最大の特徴は、一般的なファンデーションのような油分をほとんど含まない(または極めて少ない)ため、肌への負担が非常に軽く、水のように瑞々しいつけ心地にあります。水分が肌に馴染んで蒸発した後は、粉体だけが極薄の膜となって均一に密着し、素肌が透けるような究極のナチュラルさと、汗をかいてもベタつきにくい「さらさらとした清涼感」を両立させます。

主なポイント

  • 「素肌の延長」のような透明感

    肌の欠点を厚く覆い隠すのではなく、ヴェールをかけたようにトーンを整えるため、まるでお風呂上がりのような清潔感のある仕上がりになります。「塗っている感」を出したくない日常の薄化粧や、男性の身だしなみとしても適しています。
  • 「水性処方」による肌への優しさ

    油分による密閉感や毛穴への詰まりが少ないため、敏感肌ニキビに悩む方でも使いやすいのが強みです。クレンジングによる負担も抑えられ、肌の自浄作用を妨げずに整える「引き算の美学」に基づいたベースメイクを可能にします。
  • 和装・ボディ」への広域塗布

    液状で伸びが良いため、顔だけでなく首筋、デコルテ、腕など広い範囲をムラなく整えるのに適しています。
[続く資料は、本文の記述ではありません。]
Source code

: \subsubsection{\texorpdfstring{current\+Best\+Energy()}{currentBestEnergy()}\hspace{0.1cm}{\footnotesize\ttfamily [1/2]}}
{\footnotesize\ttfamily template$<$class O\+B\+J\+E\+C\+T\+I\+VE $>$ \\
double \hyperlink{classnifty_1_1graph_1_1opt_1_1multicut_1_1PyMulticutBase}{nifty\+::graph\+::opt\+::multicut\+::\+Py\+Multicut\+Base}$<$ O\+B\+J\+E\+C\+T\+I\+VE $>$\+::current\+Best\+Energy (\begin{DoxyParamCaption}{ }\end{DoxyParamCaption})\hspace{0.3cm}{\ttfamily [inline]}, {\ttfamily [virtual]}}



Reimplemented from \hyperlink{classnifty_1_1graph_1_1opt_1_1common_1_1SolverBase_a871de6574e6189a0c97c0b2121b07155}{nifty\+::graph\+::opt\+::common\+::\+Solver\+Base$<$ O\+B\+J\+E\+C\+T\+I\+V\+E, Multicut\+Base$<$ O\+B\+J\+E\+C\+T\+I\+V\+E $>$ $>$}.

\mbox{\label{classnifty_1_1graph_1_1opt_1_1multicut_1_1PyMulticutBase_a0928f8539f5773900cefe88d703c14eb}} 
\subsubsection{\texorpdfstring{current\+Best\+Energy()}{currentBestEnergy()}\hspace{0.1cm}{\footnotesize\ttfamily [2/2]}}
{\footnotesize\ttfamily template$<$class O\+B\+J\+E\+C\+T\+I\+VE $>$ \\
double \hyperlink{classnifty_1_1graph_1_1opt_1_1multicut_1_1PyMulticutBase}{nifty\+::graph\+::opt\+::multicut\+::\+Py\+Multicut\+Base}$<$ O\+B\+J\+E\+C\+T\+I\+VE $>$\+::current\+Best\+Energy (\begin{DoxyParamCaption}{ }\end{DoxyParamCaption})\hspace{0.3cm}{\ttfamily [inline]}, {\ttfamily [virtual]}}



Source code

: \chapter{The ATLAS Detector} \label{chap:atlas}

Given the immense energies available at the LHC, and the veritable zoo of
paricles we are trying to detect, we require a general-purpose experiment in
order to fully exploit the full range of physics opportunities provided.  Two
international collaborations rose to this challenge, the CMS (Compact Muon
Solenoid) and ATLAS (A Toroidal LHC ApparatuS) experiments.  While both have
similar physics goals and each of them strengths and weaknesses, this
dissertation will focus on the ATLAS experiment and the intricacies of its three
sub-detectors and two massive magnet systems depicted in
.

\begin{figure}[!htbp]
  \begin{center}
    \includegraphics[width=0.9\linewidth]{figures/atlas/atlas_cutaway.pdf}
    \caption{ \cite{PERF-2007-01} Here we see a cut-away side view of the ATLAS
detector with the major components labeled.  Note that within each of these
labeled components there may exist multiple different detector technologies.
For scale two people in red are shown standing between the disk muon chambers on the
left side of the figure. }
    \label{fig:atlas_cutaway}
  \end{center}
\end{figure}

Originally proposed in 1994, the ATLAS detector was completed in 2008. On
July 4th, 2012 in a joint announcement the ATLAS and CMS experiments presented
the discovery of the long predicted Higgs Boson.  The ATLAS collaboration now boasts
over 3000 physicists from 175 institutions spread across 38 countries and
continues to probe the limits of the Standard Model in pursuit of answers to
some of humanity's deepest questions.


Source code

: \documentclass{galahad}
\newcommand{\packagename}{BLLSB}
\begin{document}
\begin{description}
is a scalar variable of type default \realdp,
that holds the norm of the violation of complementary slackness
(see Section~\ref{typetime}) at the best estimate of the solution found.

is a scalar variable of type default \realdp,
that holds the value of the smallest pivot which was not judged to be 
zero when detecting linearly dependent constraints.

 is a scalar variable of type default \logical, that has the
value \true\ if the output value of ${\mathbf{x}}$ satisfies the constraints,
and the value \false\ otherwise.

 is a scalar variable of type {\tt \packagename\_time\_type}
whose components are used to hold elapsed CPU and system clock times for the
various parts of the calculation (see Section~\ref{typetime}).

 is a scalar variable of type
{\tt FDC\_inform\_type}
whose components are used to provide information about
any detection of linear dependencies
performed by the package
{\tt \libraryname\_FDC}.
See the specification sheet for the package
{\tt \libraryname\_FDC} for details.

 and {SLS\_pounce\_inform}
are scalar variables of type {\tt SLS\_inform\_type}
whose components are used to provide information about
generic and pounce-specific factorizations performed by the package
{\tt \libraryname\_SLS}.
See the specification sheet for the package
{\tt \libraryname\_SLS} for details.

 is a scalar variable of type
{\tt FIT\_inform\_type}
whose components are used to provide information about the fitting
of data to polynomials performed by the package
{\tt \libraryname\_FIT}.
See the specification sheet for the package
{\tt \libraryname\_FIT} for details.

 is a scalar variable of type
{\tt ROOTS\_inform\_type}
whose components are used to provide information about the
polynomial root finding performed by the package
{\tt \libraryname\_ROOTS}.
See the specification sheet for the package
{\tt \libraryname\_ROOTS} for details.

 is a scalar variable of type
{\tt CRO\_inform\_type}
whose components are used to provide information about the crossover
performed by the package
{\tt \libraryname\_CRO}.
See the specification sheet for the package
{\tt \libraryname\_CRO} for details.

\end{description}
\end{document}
着物を着る際の「衣紋(えもん)」抜きから覗くうなじを、白く滑らかに見せる伝統的な技法としても欠かせません。
  • 「粉体密着」による崩れにくさ

    水分が蒸発する際に粉体が肌にピタッと定着するため、皮脂によるドロドロとした崩れが起きにくい性質があります。特に夏場の蒸し暑い時期や、マスク内が蒸れやすい環境下でも、サラッとした涼やかな肌印象を長く維持できます。
  • 「質感」のパーソナライズ

    単体で使うのはもちろん、手持ちの化粧水でさらに薄めたり、上から少量のパウダーを重ねたりすることで、カバー力やツヤ感を自在に調整できます。自分の肌コンディションに合わせて濃度をコントロールできる柔軟性も魅力のひとつです。
  • 「クラシック」という安心感

    明治・大正時代から続くロングセラー製品も多く、長年の使用実績に裏打ちされた安心感があります。最新のハイテクファンデーションとは一線を画す、シンプルで無駄のない構成は、本質的な美しさを大切にする層に今なお愛され続けています。